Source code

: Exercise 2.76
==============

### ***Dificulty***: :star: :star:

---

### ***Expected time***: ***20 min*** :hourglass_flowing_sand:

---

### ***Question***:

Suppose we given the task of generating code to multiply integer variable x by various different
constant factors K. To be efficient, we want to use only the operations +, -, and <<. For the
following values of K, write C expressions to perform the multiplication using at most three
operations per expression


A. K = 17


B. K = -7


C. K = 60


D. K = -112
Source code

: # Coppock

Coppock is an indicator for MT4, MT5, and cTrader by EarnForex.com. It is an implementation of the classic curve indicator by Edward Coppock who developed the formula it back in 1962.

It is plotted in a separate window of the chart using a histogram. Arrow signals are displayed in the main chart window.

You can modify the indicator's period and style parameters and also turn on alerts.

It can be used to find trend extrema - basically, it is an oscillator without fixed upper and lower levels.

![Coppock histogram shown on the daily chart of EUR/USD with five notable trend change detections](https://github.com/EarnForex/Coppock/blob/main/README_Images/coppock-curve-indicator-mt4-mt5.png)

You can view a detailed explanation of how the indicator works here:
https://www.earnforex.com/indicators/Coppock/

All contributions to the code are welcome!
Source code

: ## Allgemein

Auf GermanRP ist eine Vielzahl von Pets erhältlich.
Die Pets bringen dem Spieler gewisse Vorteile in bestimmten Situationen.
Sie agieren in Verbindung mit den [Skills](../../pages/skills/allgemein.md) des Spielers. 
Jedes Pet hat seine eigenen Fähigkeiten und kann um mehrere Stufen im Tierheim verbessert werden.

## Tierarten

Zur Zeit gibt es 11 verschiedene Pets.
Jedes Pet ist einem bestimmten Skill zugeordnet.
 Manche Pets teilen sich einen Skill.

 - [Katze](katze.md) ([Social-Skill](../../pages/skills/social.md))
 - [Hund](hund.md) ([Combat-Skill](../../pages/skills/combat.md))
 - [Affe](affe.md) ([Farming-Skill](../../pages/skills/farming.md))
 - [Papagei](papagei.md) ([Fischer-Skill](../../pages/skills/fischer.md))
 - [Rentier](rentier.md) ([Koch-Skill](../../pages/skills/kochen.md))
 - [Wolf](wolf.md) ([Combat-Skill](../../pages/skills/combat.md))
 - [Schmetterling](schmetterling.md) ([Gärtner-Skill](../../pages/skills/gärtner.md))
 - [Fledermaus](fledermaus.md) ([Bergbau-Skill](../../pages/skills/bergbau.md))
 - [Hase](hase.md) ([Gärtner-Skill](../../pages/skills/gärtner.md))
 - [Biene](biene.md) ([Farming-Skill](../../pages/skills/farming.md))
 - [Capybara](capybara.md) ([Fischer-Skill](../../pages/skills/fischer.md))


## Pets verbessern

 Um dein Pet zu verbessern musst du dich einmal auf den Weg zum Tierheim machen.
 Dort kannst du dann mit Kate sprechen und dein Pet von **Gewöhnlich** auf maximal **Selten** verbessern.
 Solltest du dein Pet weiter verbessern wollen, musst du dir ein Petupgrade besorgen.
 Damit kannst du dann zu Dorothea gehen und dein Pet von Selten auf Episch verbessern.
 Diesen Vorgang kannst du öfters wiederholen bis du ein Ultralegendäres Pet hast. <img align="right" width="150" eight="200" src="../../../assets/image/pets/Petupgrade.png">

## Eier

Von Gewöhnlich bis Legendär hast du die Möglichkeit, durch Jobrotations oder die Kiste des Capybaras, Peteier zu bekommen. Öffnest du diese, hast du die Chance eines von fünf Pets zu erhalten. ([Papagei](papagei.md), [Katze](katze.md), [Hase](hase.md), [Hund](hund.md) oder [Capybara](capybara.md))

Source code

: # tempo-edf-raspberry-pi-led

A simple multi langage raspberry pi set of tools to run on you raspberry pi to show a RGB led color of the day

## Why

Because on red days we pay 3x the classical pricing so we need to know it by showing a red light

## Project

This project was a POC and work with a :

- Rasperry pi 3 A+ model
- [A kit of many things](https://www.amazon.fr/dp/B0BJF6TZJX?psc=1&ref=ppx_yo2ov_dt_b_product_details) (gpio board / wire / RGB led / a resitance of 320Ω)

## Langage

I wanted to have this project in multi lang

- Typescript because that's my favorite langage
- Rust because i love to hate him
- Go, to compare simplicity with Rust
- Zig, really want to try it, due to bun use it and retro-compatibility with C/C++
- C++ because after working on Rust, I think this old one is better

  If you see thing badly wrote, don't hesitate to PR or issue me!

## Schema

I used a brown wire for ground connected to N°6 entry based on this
= = = =
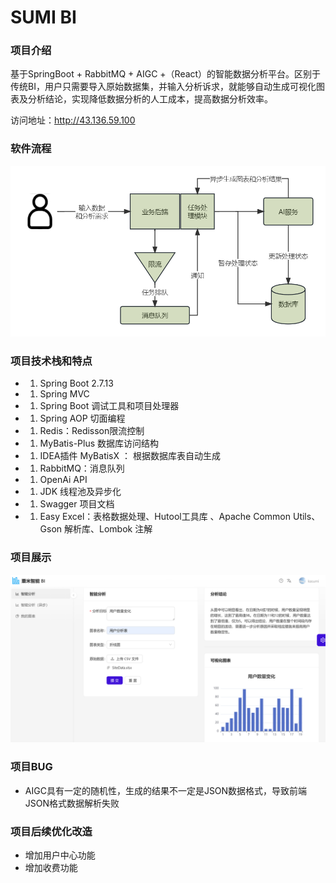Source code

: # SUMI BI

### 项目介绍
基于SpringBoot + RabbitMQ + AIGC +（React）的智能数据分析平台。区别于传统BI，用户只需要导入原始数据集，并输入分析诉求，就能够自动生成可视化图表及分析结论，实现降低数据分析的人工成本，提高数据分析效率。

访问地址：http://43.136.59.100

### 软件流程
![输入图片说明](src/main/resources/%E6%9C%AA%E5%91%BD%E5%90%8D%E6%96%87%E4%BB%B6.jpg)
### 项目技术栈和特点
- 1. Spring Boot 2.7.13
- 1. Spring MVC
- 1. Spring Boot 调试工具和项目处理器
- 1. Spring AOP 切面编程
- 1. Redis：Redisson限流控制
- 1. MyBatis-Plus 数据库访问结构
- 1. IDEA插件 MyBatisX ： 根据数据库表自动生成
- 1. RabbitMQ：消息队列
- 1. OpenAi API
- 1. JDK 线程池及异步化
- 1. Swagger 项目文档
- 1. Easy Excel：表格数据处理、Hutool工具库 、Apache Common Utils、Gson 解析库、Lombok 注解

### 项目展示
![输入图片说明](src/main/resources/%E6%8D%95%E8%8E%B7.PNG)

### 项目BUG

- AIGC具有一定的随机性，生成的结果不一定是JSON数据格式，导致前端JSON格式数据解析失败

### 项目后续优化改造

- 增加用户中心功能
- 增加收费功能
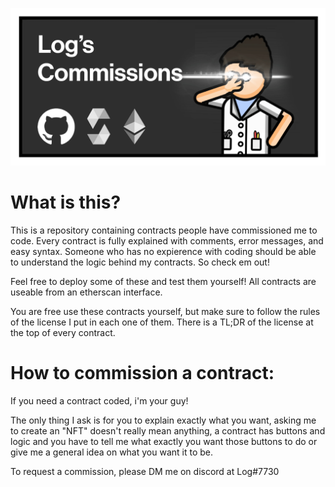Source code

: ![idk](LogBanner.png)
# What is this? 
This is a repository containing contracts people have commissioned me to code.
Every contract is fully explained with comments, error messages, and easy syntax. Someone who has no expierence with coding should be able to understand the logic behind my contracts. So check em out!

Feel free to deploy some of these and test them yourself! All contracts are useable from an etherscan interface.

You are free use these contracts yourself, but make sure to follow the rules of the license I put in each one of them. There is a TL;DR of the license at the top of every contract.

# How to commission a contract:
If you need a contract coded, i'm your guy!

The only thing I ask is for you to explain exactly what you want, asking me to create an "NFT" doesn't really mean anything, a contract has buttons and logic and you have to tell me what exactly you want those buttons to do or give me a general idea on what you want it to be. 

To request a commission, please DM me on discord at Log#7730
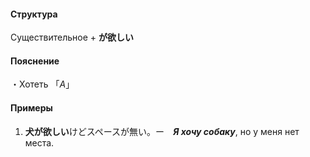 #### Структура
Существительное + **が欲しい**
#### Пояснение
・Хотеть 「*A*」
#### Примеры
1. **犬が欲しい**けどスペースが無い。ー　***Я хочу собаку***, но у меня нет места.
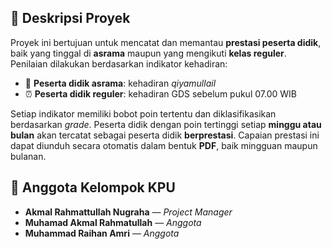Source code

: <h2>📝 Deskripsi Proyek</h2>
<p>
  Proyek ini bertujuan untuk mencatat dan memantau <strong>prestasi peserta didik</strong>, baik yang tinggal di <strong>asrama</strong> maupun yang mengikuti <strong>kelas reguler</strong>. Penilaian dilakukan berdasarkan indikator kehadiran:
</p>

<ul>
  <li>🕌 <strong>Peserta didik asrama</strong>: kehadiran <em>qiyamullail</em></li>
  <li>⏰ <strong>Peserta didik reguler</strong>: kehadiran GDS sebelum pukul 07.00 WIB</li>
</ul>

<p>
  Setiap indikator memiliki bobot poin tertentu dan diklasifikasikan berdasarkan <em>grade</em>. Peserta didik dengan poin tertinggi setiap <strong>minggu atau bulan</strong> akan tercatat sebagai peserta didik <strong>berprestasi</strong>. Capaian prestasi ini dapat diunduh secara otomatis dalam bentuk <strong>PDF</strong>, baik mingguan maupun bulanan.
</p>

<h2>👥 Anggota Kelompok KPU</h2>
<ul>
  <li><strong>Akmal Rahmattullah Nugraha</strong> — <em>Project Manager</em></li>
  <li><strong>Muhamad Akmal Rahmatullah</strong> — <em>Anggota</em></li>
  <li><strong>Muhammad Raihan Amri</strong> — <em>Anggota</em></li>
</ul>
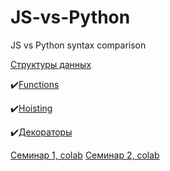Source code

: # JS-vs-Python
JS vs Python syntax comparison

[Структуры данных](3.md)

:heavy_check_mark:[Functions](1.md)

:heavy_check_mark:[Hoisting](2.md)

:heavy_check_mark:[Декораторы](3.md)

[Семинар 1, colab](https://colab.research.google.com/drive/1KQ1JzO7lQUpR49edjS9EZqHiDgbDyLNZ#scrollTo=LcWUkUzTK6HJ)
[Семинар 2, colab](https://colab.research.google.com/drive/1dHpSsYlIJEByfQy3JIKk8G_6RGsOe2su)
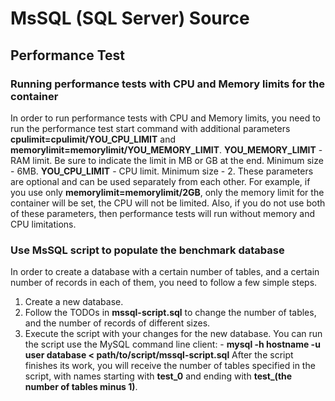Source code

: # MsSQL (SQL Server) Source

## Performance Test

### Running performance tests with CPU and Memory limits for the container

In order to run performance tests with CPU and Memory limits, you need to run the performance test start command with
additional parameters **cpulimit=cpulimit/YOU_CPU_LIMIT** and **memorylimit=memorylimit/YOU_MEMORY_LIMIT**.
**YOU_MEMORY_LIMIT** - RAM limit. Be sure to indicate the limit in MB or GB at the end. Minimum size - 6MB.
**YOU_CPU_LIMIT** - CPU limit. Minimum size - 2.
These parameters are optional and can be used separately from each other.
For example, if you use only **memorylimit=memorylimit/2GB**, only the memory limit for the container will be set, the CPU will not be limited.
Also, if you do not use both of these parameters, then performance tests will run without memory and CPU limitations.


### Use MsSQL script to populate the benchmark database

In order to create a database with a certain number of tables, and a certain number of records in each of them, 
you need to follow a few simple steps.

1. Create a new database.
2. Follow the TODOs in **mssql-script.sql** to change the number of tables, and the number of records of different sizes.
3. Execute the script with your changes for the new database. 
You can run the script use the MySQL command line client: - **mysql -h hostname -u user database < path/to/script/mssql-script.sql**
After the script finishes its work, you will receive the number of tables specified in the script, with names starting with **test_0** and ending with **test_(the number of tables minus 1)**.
= = = =
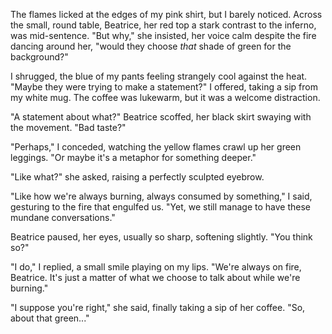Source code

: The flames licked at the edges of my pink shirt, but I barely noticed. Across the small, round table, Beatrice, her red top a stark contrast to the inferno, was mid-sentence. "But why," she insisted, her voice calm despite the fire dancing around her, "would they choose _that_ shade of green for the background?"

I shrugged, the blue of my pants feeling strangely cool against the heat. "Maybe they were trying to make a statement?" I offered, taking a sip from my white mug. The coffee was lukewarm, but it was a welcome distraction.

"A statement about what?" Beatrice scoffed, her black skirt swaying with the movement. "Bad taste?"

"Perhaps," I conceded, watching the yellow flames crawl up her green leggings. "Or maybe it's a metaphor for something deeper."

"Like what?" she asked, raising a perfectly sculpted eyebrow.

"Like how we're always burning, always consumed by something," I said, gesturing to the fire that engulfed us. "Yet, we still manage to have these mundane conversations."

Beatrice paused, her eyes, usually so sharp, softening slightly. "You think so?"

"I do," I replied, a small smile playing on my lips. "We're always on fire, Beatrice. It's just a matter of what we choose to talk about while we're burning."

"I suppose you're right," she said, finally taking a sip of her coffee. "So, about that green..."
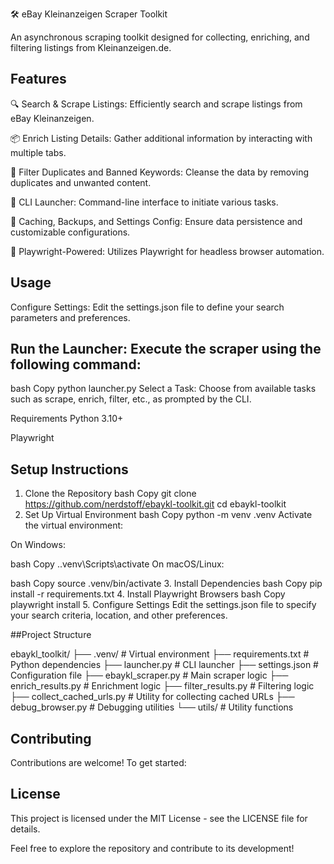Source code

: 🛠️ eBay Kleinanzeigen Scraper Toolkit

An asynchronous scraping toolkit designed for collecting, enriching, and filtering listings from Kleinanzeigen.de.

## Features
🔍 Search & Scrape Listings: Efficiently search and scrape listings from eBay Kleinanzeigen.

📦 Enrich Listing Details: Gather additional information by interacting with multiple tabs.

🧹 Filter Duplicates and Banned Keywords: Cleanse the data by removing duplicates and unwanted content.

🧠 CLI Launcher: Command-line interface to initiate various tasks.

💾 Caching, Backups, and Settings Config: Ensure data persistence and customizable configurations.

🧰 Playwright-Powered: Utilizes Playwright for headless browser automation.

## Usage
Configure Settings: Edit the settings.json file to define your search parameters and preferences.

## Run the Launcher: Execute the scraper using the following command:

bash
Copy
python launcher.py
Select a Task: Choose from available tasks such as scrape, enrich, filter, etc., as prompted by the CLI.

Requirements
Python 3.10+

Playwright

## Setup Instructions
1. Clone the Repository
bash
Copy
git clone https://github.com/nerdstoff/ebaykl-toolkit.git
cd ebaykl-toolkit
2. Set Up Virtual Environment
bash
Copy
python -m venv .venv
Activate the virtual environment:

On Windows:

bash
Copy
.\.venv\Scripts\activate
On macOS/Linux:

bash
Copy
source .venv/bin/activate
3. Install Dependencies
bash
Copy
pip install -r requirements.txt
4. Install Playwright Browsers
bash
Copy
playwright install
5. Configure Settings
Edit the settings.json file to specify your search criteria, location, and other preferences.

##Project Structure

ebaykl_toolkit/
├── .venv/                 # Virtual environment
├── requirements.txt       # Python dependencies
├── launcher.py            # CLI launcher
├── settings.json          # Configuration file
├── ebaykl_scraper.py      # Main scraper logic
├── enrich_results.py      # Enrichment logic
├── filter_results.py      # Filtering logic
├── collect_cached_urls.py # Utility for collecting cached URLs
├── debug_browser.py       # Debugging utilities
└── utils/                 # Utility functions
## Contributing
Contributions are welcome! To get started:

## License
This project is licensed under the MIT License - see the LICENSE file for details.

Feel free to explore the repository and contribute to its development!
= = = =
**What the task asks:**
Copy the stretch of the records above that runs from the line with "# Virtual environment" through the line with "# Enrichment logic". Both end lines belong in the copy, and nothing else does.

**The answer:**
├── .venv/                 # Virtual environment
├── requirements.txt       # Python dependencies
├── launcher.py            # CLI launcher
├── settings.json          # Configuration file
├── ebaykl_scraper.py      # Main scraper logic
├── enrich_results.py      # Enrichment logic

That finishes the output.